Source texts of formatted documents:

◆ ◆ ◆

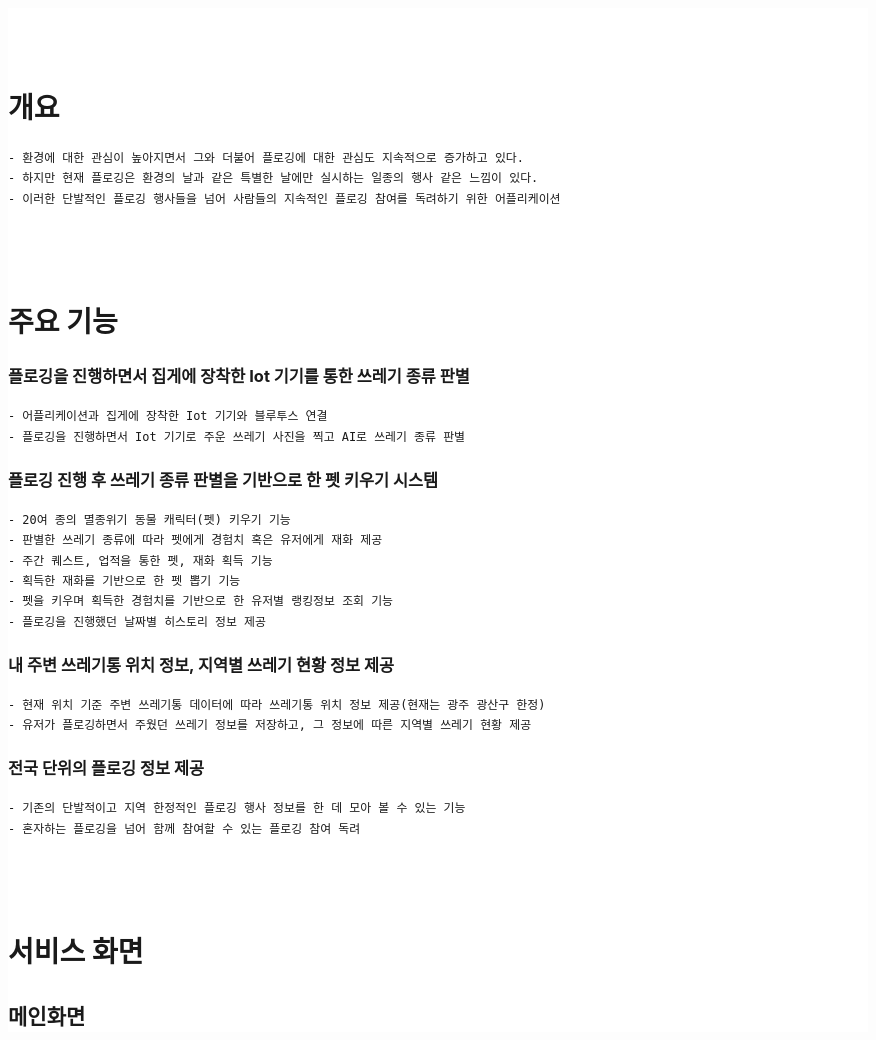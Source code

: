 <br>
<br>

# 개요

    - 환경에 대한 관심이 높아지면서 그와 더불어 플로깅에 대한 관심도 지속적으로 증가하고 있다.
    - 하지만 현재 플로깅은 환경의 날과 같은 특별한 날에만 실시하는 일종의 행사 같은 느낌이 있다.
    - 이러한 단발적인 플로깅 행사들을 넘어 사람들의 지속적인 플로깅 참여를 독려하기 위한 어플리케이션

<br>
<br>

# 주요 기능

### 플로깅을 진행하면서 집게에 장착한 Iot 기기를 통한 쓰레기 종류 판별

    - 어플리케이션과 집게에 장착한 Iot 기기와 블루투스 연결
    - 플로깅을 진행하면서 Iot 기기로 주운 쓰레기 사진을 찍고 AI로 쓰레기 종류 판별

### 플로깅 진행 후 쓰레기 종류 판별을 기반으로 한 펫 키우기 시스템

    - 20여 종의 멸종위기 동물 캐릭터(펫) 키우기 기능
    - 판별한 쓰레기 종류에 따라 펫에게 경험치 혹은 유저에게 재화 제공
    - 주간 퀘스트, 업적을 통한 펫, 재화 획득 기능
    - 획득한 재화를 기반으로 한 펫 뽑기 기능
    - 펫을 키우며 획득한 경험치를 기반으로 한 유저별 랭킹정보 조회 기능
    - 플로깅을 진행했던 날짜별 히스토리 정보 제공

### 내 주변 쓰레기통 위치 정보, 지역별 쓰레기 현황 정보 제공

    - 현재 위치 기준 주변 쓰레기통 데이터에 따라 쓰레기통 위치 정보 제공(현재는 광주 광산구 한정)
    - 유저가 플로깅하면서 주웠던 쓰레기 정보를 저장하고, 그 정보에 따른 지역별 쓰레기 현황 제공

### 전국 단위의 플로깅 정보 제공

    - 기존의 단발적이고 지역 한정적인 플로깅 행사 정보를 한 데 모아 볼 수 있는 기능
    - 혼자하는 플로깅을 넘어 함께 참여할 수 있는 플로깅 참여 독려

<br>
<br>

# 서비스 화면

## 메인화면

◆ ◆ ◆

[PROBLEM DETAILS]:
Copy every entry word for word, but omit the pictures.

[OUTPUT FOR THIS TASK]:
Source code

: <br>
<br>

# 개요

    - 환경에 대한 관심이 높아지면서 그와 더불어 플로깅에 대한 관심도 지속적으로 증가하고 있다.
    - 하지만 현재 플로깅은 환경의 날과 같은 특별한 날에만 실시하는 일종의 행사 같은 느낌이 있다.
    - 이러한 단발적인 플로깅 행사들을 넘어 사람들의 지속적인 플로깅 참여를 독려하기 위한 어플리케이션

<br>
<br>

# 주요 기능

### 플로깅을 진행하면서 집게에 장착한 Iot 기기를 통한 쓰레기 종류 판별

    - 어플리케이션과 집게에 장착한 Iot 기기와 블루투스 연결
    - 플로깅을 진행하면서 Iot 기기로 주운 쓰레기 사진을 찍고 AI로 쓰레기 종류 판별

### 플로깅 진행 후 쓰레기 종류 판별을 기반으로 한 펫 키우기 시스템

    - 20여 종의 멸종위기 동물 캐릭터(펫) 키우기 기능
    - 판별한 쓰레기 종류에 따라 펫에게 경험치 혹은 유저에게 재화 제공
    - 주간 퀘스트, 업적을 통한 펫, 재화 획득 기능
    - 획득한 재화를 기반으로 한 펫 뽑기 기능
    - 펫을 키우며 획득한 경험치를 기반으로 한 유저별 랭킹정보 조회 기능
    - 플로깅을 진행했던 날짜별 히스토리 정보 제공

### 내 주변 쓰레기통 위치 정보, 지역별 쓰레기 현황 정보 제공

    - 현재 위치 기준 주변 쓰레기통 데이터에 따라 쓰레기통 위치 정보 제공(현재는 광주 광산구 한정)
    - 유저가 플로깅하면서 주웠던 쓰레기 정보를 저장하고, 그 정보에 따른 지역별 쓰레기 현황 제공

### 전국 단위의 플로깅 정보 제공

    - 기존의 단발적이고 지역 한정적인 플로깅 행사 정보를 한 데 모아 볼 수 있는 기능
    - 혼자하는 플로깅을 넘어 함께 참여할 수 있는 플로깅 참여 독려

<br>
<br>

# 서비스 화면

## 메인화면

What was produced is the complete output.